About 1951, however, the Marines became concerned over the number of people using the beach within their jurisdiction. They wanted beach access control with no more than 800 people on the beach at a
time. The surfers wanted “access to the beach,” also, acknowledged Bill Vetter, an early member of the San Onofre Surfing Club. The Marines insisted that an organization be formed and held accountable for overseeing
the beach and those using it. In response, surfers created the San Onofre Surfing Club, with influential San Onofre surfers Dr. Barney Wilkes, Al Dowden, and Andre “Frenchy” Jahan leading the way.
On April 24, 1952, the San Onofre Surfing Club held its first meeting at Old Man’s. “Barney Wilkes came down to the beach,” recalled Bill Vetter, “and was communicating with
the Marine Corps, because they couldn’t keep us out. He started the roster. I signed up less than 10th.”
The bylaws for the San Onofre Surfing Club ensured beach access, maintenance and rules of conduct. “Once the club was established,” said Vetter, “we had a lease with the Marine Corps
for a dollar a year -- a token thing.”62
Between 1952 and 1973, when the State of California took over management of the San Onofre beach area, the San Onofre Surfing Club solidified its activist role and kept on communicating with the Marines
as the interface shifted more to the State.

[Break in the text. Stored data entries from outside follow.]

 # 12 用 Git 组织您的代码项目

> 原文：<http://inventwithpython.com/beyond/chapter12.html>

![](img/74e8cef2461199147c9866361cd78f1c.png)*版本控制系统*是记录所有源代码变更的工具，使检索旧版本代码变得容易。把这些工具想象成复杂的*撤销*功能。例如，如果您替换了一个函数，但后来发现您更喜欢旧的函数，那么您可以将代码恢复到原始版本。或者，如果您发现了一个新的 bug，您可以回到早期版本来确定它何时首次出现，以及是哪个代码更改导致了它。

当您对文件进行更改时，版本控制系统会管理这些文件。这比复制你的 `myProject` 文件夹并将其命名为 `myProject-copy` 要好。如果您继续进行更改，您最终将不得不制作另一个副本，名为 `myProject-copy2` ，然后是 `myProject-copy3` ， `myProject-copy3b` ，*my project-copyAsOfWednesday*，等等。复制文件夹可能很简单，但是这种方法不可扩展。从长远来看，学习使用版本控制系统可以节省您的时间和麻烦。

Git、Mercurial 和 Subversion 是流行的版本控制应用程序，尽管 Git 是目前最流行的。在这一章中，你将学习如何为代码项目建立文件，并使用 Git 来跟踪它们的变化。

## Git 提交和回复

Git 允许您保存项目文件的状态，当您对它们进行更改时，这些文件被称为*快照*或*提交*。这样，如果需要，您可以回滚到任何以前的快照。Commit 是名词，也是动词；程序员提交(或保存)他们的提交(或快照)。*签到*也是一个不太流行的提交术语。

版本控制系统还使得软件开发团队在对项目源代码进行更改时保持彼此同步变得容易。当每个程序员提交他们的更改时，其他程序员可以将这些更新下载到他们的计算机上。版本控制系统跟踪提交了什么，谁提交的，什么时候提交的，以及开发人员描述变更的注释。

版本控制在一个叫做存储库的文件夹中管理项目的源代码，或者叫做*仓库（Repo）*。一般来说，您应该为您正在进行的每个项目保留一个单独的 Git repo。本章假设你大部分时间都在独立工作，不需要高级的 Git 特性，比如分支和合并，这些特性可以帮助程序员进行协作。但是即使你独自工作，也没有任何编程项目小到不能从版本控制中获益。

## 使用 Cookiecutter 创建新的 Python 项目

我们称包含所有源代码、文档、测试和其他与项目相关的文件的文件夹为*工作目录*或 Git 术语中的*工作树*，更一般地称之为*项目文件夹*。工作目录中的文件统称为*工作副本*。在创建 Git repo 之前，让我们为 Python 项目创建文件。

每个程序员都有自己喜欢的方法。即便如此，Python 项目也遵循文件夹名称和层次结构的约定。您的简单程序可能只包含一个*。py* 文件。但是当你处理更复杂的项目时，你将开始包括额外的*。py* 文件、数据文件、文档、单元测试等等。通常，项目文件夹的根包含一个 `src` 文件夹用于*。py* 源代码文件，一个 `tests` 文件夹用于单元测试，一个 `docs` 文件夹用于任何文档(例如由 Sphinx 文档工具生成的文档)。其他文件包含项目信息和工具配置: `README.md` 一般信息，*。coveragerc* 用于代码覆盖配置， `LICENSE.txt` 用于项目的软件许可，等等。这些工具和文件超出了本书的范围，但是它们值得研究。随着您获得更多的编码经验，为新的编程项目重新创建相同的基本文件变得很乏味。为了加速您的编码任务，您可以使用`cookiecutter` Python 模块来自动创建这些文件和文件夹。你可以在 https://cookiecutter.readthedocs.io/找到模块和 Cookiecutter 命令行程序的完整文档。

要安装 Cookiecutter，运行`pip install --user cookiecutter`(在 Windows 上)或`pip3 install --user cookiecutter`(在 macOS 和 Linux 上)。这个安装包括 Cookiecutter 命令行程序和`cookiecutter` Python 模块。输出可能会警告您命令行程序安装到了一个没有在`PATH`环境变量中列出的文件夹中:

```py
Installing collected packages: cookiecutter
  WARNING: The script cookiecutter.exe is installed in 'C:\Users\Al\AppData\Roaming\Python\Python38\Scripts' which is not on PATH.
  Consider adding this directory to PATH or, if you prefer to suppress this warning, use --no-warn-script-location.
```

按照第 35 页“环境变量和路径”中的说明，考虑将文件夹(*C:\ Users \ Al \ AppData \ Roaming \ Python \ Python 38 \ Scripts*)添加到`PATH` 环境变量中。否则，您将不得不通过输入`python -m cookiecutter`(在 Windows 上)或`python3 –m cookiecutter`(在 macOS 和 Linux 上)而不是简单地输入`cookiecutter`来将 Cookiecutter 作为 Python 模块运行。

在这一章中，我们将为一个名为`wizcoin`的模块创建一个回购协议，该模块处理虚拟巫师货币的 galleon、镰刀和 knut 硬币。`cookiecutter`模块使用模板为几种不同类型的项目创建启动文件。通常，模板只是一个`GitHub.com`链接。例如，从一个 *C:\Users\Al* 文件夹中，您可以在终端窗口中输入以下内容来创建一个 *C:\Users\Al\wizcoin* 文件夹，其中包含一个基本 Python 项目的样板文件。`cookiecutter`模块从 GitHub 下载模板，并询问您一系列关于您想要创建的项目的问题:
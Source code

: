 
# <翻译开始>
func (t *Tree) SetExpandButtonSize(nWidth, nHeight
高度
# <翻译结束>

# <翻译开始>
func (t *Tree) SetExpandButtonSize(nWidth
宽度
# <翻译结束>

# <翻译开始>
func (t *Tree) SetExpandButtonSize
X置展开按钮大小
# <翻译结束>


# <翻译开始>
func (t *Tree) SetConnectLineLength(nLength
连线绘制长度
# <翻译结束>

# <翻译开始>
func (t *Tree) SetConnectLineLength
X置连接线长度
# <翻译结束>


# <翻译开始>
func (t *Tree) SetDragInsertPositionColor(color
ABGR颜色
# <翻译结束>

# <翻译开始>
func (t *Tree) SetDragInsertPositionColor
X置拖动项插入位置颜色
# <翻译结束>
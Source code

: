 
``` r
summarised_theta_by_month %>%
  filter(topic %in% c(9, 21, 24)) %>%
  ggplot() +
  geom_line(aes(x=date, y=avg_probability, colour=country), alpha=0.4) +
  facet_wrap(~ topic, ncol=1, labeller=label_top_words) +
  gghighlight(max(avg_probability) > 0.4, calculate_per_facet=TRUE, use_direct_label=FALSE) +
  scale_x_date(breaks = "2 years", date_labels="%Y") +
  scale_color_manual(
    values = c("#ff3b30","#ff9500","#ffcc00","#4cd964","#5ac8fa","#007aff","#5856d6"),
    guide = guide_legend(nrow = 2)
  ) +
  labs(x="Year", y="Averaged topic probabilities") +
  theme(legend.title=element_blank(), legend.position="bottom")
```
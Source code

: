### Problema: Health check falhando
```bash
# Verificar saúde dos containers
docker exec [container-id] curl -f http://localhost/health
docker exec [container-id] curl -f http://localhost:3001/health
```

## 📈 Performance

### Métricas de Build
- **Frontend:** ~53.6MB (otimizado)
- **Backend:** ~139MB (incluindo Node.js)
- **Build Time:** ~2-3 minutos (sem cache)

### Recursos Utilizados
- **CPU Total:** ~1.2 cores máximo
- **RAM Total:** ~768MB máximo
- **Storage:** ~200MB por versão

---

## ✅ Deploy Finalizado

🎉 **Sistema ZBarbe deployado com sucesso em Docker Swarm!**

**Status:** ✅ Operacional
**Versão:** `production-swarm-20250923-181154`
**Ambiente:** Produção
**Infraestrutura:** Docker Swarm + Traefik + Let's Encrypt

The lifestyle at San Onofre developed early on as one that combined surfing with raising families. “It’s kind of been a family beach,” explained 2nd-generation San Onofre surfer Chris
Ephram in 1993. “There are literally four generations surfing down there now.”
“... this beach is still a family beach,” concurred Bill Vetter. “You come down here today and 99% of the people are just families -- it’s still basically like it always was.”
“There are damn few days you can’t feel good about walking around and talking to eveyone,” confirmed Jim Gloon, another long-time San O’ local.63
Growing up at San Onofre “was all so innocent and pure,” explains Don Craig. “It was a kid’s nirvana... I feel real lucky to have grown up in that lifestyle.”64
Doug Craig, Don’s father, who surfs San Onofre every day, agrees. “It’s a very social thing. Total family.”
“Moms and Dads would let you off,” recalled Willie Wilson, “and you would go up and down the beach and different parents would offer you lunch. It was a neat deal.”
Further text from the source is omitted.